Fonts On Macintosh - Fonts in Mac OS X

Fonts in Mac OS X

See also: List of Mac OS X fonts

The primary system font in Mac OS X (all versions) is Lucida Grande. For labels and other small text, 10 pt Lucida Grande is typically used. Lucida Grande is almost identical in appearance to the prevalent Windows font Lucida Sans, but contains a much richer variety of glyphs.

Mac OS X ships with a number of typefaces, for a number of different scripts, licensed from several sources. Mac OS X includes Roman, Japanese and Chinese fonts. It also supports sophisticated font techniques, such as ligatures and filtering.

Many of the classic Mac typefaces included with previous versions are still part of Mac OS X, including the serif typefaces New York, Palatino, and Times, the sans-serif Charcoal and Chicago, Monaco, Geneva and Helvetica. Courier, a monospaced font, also remained.

In the initial publicly released version of Mac OS X (March 2001), font support for scripts was limited to what was provided by Lucida Grande and a few fonts for the major Japanese scripts. With each major revision of the OS, fonts supporting additional scripts have been added.

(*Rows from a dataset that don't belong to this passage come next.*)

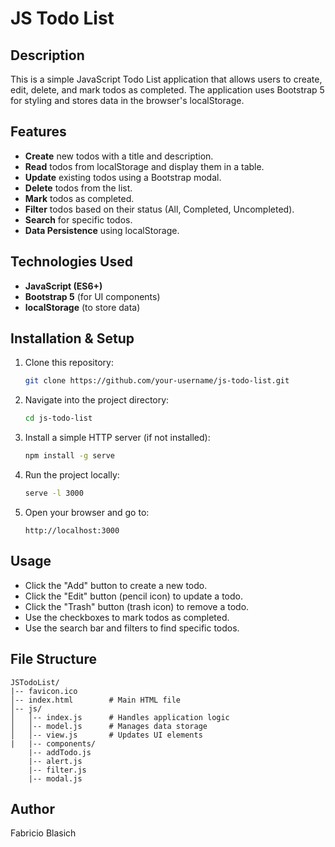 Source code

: # JS Todo List

## Description
This is a simple JavaScript Todo List application that allows users to create, edit, delete, and mark todos as completed. The application uses Bootstrap 5 for styling and stores data in the browser's localStorage.

## Features
- **Create** new todos with a title and description.
- **Read** todos from localStorage and display them in a table.
- **Update** existing todos using a Bootstrap modal.
- **Delete** todos from the list.
- **Mark** todos as completed.
- **Filter** todos based on their status (All, Completed, Uncompleted).
- **Search** for specific todos.
- **Data Persistence** using localStorage.

## Technologies Used
- **JavaScript (ES6+)**
- **Bootstrap 5** (for UI components)
- **localStorage** (to store data)

## Installation & Setup
1. Clone this repository:
   ```sh
   git clone https://github.com/your-username/js-todo-list.git
   ```
2. Navigate into the project directory:
   ```sh
   cd js-todo-list
   ```
3. Install a simple HTTP server (if not installed):
   ```sh
   npm install -g serve
   ```
4. Run the project locally:
   ```sh
   serve -l 3000
   ```
5. Open your browser and go to:
   ```
   http://localhost:3000
   ```

## Usage
- Click the "Add" button to create a new todo.
- Click the "Edit" button (pencil icon) to update a todo.
- Click the "Trash" button (trash icon) to remove a todo.
- Use the checkboxes to mark todos as completed.
- Use the search bar and filters to find specific todos.

## File Structure
```
JSTodoList/
|-- favicon.ico
│-- index.html        # Main HTML file
│-- js/
│   │-- index.js      # Handles application logic
│   │-- model.js      # Manages data storage
│   │-- view.js       # Updates UI elements
|   |-- components/
	|-- addTodo.js
	|-- alert.js
	|-- filter.js
	|-- modal.js
```

## Author
Fabricio Blasich
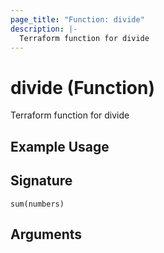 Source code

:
 ```yaml
---
page_title: "Function: divide"
description: |-
  Terraform function for divide
---
```


# divide (Function)

Terraform function for divide

## Example Usage



## Signature

``sum(numbers)``

## Arguments



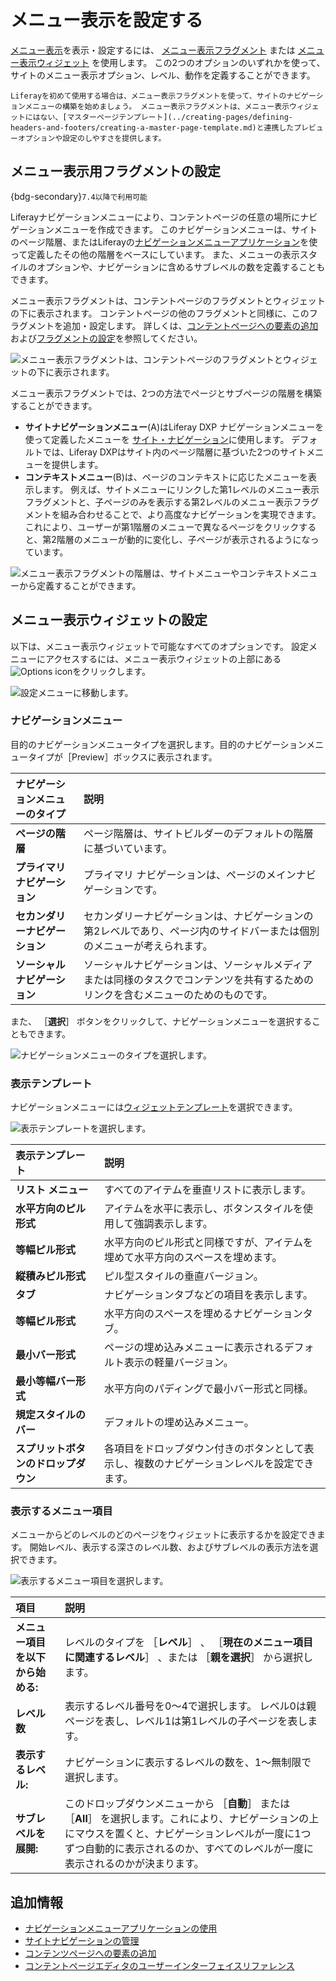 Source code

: # メニュー表示を設定する

[メニュー表示](./using-the-navigation-menus-application.md)を表示・設定するには、 [メニュー表示フラグメント](#configuring-the-menu-display-fragment) または [メニュー表示ウィジェット](#configuring-the-menu-display-widget) を使用します。 この2つのオプションのいずれかを使って、サイトのメニュー表示オプション、レベル、動作を定義することができます。

```{tip}
Liferayを初めて使用する場合は、メニュー表示フラグメントを使って、サイトのナビゲーションメニューの構築を始めましょう。 メニュー表示フラグメントは、メニュー表示ウィジェットにはない、[マスターページテンプレート](../creating-pages/defining-headers-and-footers/creating-a-master-page-template.md)と連携したプレビューオプションや設定のしやすさを提供します。
```

## メニュー表示用フラグメントの設定

{bdg-secondary}`7.4以降で利用可能`

Liferayナビゲーションメニューにより、コンテントページの任意の場所にナビゲーションメニューを作成できます。 このナビゲーションメニューは、サイトのページ階層、またはLiferayの[ナビゲーションメニューアプリケーション](./using-the-navigation-menus-application.md)を使って定義したその他の階層をベースにしています。 また、メニューの表示スタイルのオプションや、ナビゲーションに含めるサブレベルの数を定義することもできます。

メニュー表示フラグメントは、コンテントページのフラグメントとウィジェットの下に表示されます。 コンテントページの他のフラグメントと同様に、このフラグメントを追加・設定します。 詳しくは、[コンテントページへの要素の追加](../creating-pages/using-content-pages/adding-elements-to-content-pages.md)および[フラグメントの設定](../creating-pages/page-fragments-and-widgets/using-fragments/configuring-fragments.md)を参照してください。

![メニュー表示フラグメントは、コンテントページのフラグメントとウィジェットの下に表示されます。](./configuring-menu-displays/images/06.png)

メニュー表示フラグメントでは、2つの方法でページとサブページの階層を構築することができます。

- **サイトナビゲーションメニュー**(A)はLiferay DXP ナビゲーションメニューを使って定義したメニューを [サイト・ナビゲーション](./managing-site-navigation.md)に使用します。 デフォルトでは、Liferay DXPはサイト内のページ階層に基づいた2つのサイトメニューを提供します。
- **コンテキストメニュー**(B)は、ページのコンテキストに応じたメニューを表示します。 例えば、サイトメニューにリンクした第1レベルのメニュー表示フラグメントと、子ページのみを表示する第2レベルのメニュー表示フラグメントを組み合わせることで、より高度なナビゲーションを実現できます。 これにより、ユーザーが第1階層のメニューで異なるページをクリックすると、第2階層のメニューが動的に変化し、子ページが表示されるようになっています。

![メニュー表示フラグメントの階層は、サイトメニューやコンテキストメニューから定義することができます。](./configuring-menu-displays/images/05.png)

## メニュー表示ウィジェットの設定

以下は、メニュー表示ウィジェットで可能なすべてのオプションです。 設定メニューにアクセスするには、メニュー表示ウィジェットの上部にある![Options icon](../../images/icon-widget-options.png)をクリックします。

![設定メニューに移動します。](./configuring-menu-displays/images/01.png)

### ナビゲーションメニュー

目的のナビゲーションメニュータイプを選択します。目的のナビゲーションメニュータイプが［Preview］ボックスに表示されます。

| ナビゲーションメニューのタイプ   | 説明                                                                |
|:----------------- |:----------------------------------------------------------------- |
| **ページの階層** | ページ階層は、サイトビルダーのデフォルトの階層に基づいています。                                  |
| **プライマリ ナビゲーション** | プライマリ ナビゲーションは、ページのメインナビゲーションです。                                  |
| **セカンダリーナビゲーション** | セカンダリーナビゲーションは、ナビゲーションの第2レベルであり、ページ内のサイドバーまたは個別のメニューが考えられます。      |
| **ソーシャルナビゲーション** | ソーシャルナビゲーションは、ソーシャルメディアまたは同様のタスクでコンテンツを共有するためのリンクを含むメニューのためのものです。 |

また、 ［**選択**］ ボタンをクリックして、ナビゲーションメニューを選択することもできます。

![ナビゲーションメニューのタイプを選択します。](./configuring-menu-displays/images/02.png)

### 表示テンプレート

ナビゲーションメニューには[ウィジェットテンプレート](../displaying-content/additional-content-display-options/styling-widgets-with-widget-templates.md)を選択できます。

![表示テンプレートを選択します。](./configuring-menu-displays/images/03.png)

| 表示テンプレート             | 説明                                            |
|:-------------------- |:--------------------------------------------- |
| **リスト メニュー** | すべてのアイテムを垂直リストに表示します。                         |
| **水平方向のピル形式** | アイテムを水平に表示し、ボタンスタイルを使用して強調表示します。              |
| **等幅ピル形式** | 水平方向のピル形式と同様ですが、アイテムを埋めて水平方向のスペースを埋めます。       |
| **縦積みピル形式** | ピル型スタイルの垂直バージョン。                              |
| **タブ** | ナビゲーションタブなどの項目を表示します。                         |
| **等幅ピル形式** | 水平方向のスペースを埋めるナビゲーションタブ。                       |
| **最小バー形式** | ページの埋め込みメニューに表示されるデフォルト表示の軽量バージョン。            |
| **最小等幅バー形式** | 水平方向のパディングで最小バー形式と同様。                         |
| **規定スタイルのバー** | デフォルトの埋め込みメニュー。                               |
| **スプリットボタンのドロップダウン** | 各項目をドロップダウン付きのボタンとして表示し、複数のナビゲーションレベルを設定できます。 |

### 表示するメニュー項目

メニューからどのレベルのどのページをウィジェットに表示するかを設定できます。 開始レベル、表示する深さのレベル数、およびサブレベルの表示方法を選択できます。

![表示するメニュー項目を選択します。](./configuring-menu-displays/images/04.png)

| 項目                  | 説明                                                                                                                    |
|:------------------- |:--------------------------------------------------------------------------------------------------------------------- |
| **メニュー項目を以下から始める:** | レベルのタイプを ［**レベル**］ 、 ［**現在のメニュー項目に関連するレベル**］ 、または ［**親を選択**］ から選択します。                                                             |
| **レベル数** | 表示するレベル番号を0～4で選択します。 レベル0は親ページを表し、レベル1は第1レベルの子ページを表します。                                                               |
| **表示するレベル:** | ナビゲーションに表示するレベルの数を、1～無制限で選択します。                                                                                       |
| **サブレベルを展開:** | このドロップダウンメニューから ［**自動**］ または ［**All**］ を選択します。これにより、ナビゲーションの上にマウスを置くと、ナビゲーションレベルが一度に1つずつ自動的に表示されるのか、すべてのレベルが一度に表示されるのかが決まります。 |

## 追加情報

- [ナビゲーションメニューアプリケーションの使用](./using-the-navigation-menus-application.md)
- [サイトナビゲーションの管理](./managing-site-navigation.md)
- [コンテンツページへの要素の追加](../creating-pages/using-content-pages/adding-elements-to-content-pages.md)
- [コンテントページエディタのユーザーインターフェイスリファレンス](../creating-pages/using-content-pages/content-page-editor-ui-reference.md)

Zapfino is a calligraphic typeface designed by and named after renowned typeface designer Hermann Zapf for Linotype. Zapfino utilizes advanced typographic features of the AAT "morx" table format, and is included in OS X partially as a technology demo. Ligatures and character variations are extensively used. The font is based on a calligraphic example by Zapf in 1944. The version included with Mac OS X is a single weight. Since then, Linotype has introduced “Linotype Zapfino Extra” which includes the additional “Forte” weight and even more options and alternates.

Several of the GX fonts that Apple commissioned and originally shipped with System 7.5 were ported to use Apple Advanced Typography (AAT) instead (see below) and shipped with Mac OS X 10.2 and v10.3. Hoefler Text, Apple Chancery and Skia are examples of fonts of this line of heritage. Other typefaces were licensed from the general offerings of leading font vendors.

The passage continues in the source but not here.